*Activity:*
The response should be an exact repetition of all the entries.

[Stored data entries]
== Segment start ==
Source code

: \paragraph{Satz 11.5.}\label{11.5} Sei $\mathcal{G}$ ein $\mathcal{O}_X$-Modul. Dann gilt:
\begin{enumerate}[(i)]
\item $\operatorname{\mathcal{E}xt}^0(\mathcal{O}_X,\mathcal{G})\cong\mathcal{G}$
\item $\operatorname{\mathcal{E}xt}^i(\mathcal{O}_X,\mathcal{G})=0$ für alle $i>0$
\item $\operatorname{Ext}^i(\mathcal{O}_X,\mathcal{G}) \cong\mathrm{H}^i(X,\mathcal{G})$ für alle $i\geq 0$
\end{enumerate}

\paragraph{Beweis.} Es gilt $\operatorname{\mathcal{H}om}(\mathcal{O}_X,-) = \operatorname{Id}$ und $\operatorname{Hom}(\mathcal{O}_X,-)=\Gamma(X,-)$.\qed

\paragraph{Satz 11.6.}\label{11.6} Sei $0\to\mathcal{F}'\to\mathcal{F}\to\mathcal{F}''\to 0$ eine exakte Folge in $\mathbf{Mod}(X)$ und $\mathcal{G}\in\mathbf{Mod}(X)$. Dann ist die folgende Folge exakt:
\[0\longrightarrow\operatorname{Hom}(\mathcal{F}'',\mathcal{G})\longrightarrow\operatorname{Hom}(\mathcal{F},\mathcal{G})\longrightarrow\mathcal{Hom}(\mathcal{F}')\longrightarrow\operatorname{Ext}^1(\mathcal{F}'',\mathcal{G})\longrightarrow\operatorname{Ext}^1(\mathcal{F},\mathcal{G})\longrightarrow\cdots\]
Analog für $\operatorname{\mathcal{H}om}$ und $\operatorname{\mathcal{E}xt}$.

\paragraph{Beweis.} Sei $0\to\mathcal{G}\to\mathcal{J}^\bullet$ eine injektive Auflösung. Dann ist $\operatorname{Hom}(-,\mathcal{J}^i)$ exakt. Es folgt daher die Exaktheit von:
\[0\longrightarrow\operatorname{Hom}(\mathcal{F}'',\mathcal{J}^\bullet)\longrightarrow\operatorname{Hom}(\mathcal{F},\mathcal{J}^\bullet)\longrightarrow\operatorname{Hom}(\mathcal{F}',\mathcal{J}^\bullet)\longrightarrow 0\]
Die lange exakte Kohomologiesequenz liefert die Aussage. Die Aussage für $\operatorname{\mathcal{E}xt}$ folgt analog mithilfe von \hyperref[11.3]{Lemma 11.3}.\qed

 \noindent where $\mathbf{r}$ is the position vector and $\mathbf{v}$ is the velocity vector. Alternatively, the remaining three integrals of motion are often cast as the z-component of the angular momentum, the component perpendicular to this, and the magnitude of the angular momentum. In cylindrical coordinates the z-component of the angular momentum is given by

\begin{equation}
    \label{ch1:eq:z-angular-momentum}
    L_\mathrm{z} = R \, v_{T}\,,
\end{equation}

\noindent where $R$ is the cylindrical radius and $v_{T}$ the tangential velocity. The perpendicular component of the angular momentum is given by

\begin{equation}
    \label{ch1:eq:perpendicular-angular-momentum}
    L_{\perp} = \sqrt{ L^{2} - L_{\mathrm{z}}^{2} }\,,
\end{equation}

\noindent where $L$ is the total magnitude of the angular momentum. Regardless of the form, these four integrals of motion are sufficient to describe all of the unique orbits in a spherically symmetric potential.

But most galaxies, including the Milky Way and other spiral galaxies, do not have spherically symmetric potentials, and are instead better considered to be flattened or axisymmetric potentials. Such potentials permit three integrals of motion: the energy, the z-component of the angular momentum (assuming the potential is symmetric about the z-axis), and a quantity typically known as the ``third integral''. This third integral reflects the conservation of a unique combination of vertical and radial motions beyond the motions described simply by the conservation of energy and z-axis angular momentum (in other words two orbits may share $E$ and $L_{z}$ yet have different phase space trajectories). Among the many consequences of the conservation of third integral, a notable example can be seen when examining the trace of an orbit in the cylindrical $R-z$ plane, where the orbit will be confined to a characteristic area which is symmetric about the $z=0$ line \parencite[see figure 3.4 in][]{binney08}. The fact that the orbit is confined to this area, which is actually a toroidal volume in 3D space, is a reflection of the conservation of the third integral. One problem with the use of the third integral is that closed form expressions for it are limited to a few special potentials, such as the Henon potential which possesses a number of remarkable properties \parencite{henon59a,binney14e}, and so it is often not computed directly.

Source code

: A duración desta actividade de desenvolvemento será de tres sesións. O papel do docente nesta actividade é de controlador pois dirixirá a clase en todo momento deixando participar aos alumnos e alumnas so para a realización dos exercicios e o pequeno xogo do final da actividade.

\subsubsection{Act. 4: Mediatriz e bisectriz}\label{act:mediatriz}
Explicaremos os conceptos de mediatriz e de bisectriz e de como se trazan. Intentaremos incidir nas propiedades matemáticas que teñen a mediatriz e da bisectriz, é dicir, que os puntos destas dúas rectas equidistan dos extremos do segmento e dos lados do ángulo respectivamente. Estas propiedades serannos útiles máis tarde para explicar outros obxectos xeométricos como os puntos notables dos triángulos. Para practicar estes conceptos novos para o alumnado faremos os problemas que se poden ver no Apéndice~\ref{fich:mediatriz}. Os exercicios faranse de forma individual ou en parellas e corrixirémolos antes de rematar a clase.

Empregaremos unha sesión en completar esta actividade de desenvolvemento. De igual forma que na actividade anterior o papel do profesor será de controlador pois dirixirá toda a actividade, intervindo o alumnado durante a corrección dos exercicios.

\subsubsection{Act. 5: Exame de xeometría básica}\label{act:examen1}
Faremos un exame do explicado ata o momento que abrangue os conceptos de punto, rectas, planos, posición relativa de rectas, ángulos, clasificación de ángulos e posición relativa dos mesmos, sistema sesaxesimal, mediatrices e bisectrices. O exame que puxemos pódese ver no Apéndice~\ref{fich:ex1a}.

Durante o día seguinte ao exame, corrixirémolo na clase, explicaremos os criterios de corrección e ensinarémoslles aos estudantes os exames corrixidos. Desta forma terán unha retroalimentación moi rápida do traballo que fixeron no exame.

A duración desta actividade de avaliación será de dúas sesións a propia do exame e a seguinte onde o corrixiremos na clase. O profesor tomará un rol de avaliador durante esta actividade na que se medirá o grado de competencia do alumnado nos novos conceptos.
== Segment end ==
*Written solution:*
Source code

: \paragraph{Satz 11.5.}\label{11.5} Sei $\mathcal{G}$ ein $\mathcal{O}_X$-Modul. Dann gilt:
\begin{enumerate}[(i)]
\item $\operatorname{\mathcal{E}xt}^0(\mathcal{O}_X,\mathcal{G})\cong\mathcal{G}$
\item $\operatorname{\mathcal{E}xt}^i(\mathcal{O}_X,\mathcal{G})=0$ für alle $i>0$
\item $\operatorname{Ext}^i(\mathcal{O}_X,\mathcal{G}) \cong\mathrm{H}^i(X,\mathcal{G})$ für alle $i\geq 0$
\end{enumerate}

\paragraph{Beweis.} Es gilt $\operatorname{\mathcal{H}om}(\mathcal{O}_X,-) = \operatorname{Id}$ und $\operatorname{Hom}(\mathcal{O}_X,-)=\Gamma(X,-)$.\qed

\paragraph{Satz 11.6.}\label{11.6} Sei $0\to\mathcal{F}'\to\mathcal{F}\to\mathcal{F}''\to 0$ eine exakte Folge in $\mathbf{Mod}(X)$ und $\mathcal{G}\in\mathbf{Mod}(X)$. Dann ist die folgende Folge exakt:
\[0\longrightarrow\operatorname{Hom}(\mathcal{F}'',\mathcal{G})\longrightarrow\operatorname{Hom}(\mathcal{F},\mathcal{G})\longrightarrow\mathcal{Hom}(\mathcal{F}')\longrightarrow\operatorname{Ext}^1(\mathcal{F}'',\mathcal{G})\longrightarrow\operatorname{Ext}^1(\mathcal{F},\mathcal{G})\longrightarrow\cdots\]
Analog für $\operatorname{\mathcal{H}om}$ und $\operatorname{\mathcal{E}xt}$.

\paragraph{Beweis.} Sei $0\to\mathcal{G}\to\mathcal{J}^\bullet$ eine injektive Auflösung. Dann ist $\operatorname{Hom}(-,\mathcal{J}^i)$ exakt. Es folgt daher die Exaktheit von:
\[0\longrightarrow\operatorname{Hom}(\mathcal{F}'',\mathcal{J}^\bullet)\longrightarrow\operatorname{Hom}(\mathcal{F},\mathcal{J}^\bullet)\longrightarrow\operatorname{Hom}(\mathcal{F}',\mathcal{J}^\bullet)\longrightarrow 0\]
Die lange exakte Kohomologiesequenz liefert die Aussage. Die Aussage für $\operatorname{\mathcal{E}xt}$ folgt analog mithilfe von \hyperref[11.3]{Lemma 11.3}.\qed

 \noindent where $\mathbf{r}$ is the position vector and $\mathbf{v}$ is the velocity vector. Alternatively, the remaining three integrals of motion are often cast as the z-component of the angular momentum, the component perpendicular to this, and the magnitude of the angular momentum. In cylindrical coordinates the z-component of the angular momentum is given by

\begin{equation}
    \label{ch1:eq:z-angular-momentum}
    L_\mathrm{z} = R \, v_{T}\,,
\end{equation}

\noindent where $R$ is the cylindrical radius and $v_{T}$ the tangential velocity. The perpendicular component of the angular momentum is given by

\begin{equation}
    \label{ch1:eq:perpendicular-angular-momentum}
    L_{\perp} = \sqrt{ L^{2} - L_{\mathrm{z}}^{2} }\,,
\end{equation}

\noindent where $L$ is the total magnitude of the angular momentum. Regardless of the form, these four integrals of motion are sufficient to describe all of the unique orbits in a spherically symmetric potential.

But most galaxies, including the Milky Way and other spiral galaxies, do not have spherically symmetric potentials, and are instead better considered to be flattened or axisymmetric potentials. Such potentials permit three integrals of motion: the energy, the z-component of the angular momentum (assuming the potential is symmetric about the z-axis), and a quantity typically known as the ``third integral''. This third integral reflects the conservation of a unique combination of vertical and radial motions beyond the motions described simply by the conservation of energy and z-axis angular momentum (in other words two orbits may share $E$ and $L_{z}$ yet have different phase space trajectories). Among the many consequences of the conservation of third integral, a notable example can be seen when examining the trace of an orbit in the cylindrical $R-z$ plane, where the orbit will be confined to a characteristic area which is symmetric about the $z=0$ line \parencite[see figure 3.4 in][]{binney08}. The fact that the orbit is confined to this area, which is actually a toroidal volume in 3D space, is a reflection of the conservation of the third integral. One problem with the use of the third integral is that closed form expressions for it are limited to a few special potentials, such as the Henon potential which possesses a number of remarkable properties \parencite{henon59a,binney14e}, and so it is often not computed directly.

Source code

: A duración desta actividade de desenvolvemento será de tres sesións. O papel do docente nesta actividade é de controlador pois dirixirá a clase en todo momento deixando participar aos alumnos e alumnas so para a realización dos exercicios e o pequeno xogo do final da actividade.

\subsubsection{Act. 4: Mediatriz e bisectriz}\label{act:mediatriz}
Explicaremos os conceptos de mediatriz e de bisectriz e de como se trazan. Intentaremos incidir nas propiedades matemáticas que teñen a mediatriz e da bisectriz, é dicir, que os puntos destas dúas rectas equidistan dos extremos do segmento e dos lados do ángulo respectivamente. Estas propiedades serannos útiles máis tarde para explicar outros obxectos xeométricos como os puntos notables dos triángulos. Para practicar estes conceptos novos para o alumnado faremos os problemas que se poden ver no Apéndice~\ref{fich:mediatriz}. Os exercicios faranse de forma individual ou en parellas e corrixirémolos antes de rematar a clase.

Empregaremos unha sesión en completar esta actividade de desenvolvemento. De igual forma que na actividade anterior o papel do profesor será de controlador pois dirixirá toda a actividade, intervindo o alumnado durante a corrección dos exercicios.

\subsubsection{Act. 5: Exame de xeometría básica}\label{act:examen1}
Faremos un exame do explicado ata o momento que abrangue os conceptos de punto, rectas, planos, posición relativa de rectas, ángulos, clasificación de ángulos e posición relativa dos mesmos, sistema sesaxesimal, mediatrices e bisectrices. O exame que puxemos pódese ver no Apéndice~\ref{fich:ex1a}.

Durante o día seguinte ao exame, corrixirémolo na clase, explicaremos os criterios de corrección e ensinarémoslles aos estudantes os exames corrixidos. Desta forma terán unha retroalimentación moi rápida do traballo que fixeron no exame.

A duración desta actividade de avaliación será de dúas sesións a propia do exame e a seguinte onde o corrixiremos na clase. O profesor tomará un rol de avaliador durante esta actividade na que se medirá o grado de competencia do alumnado nos novos conceptos.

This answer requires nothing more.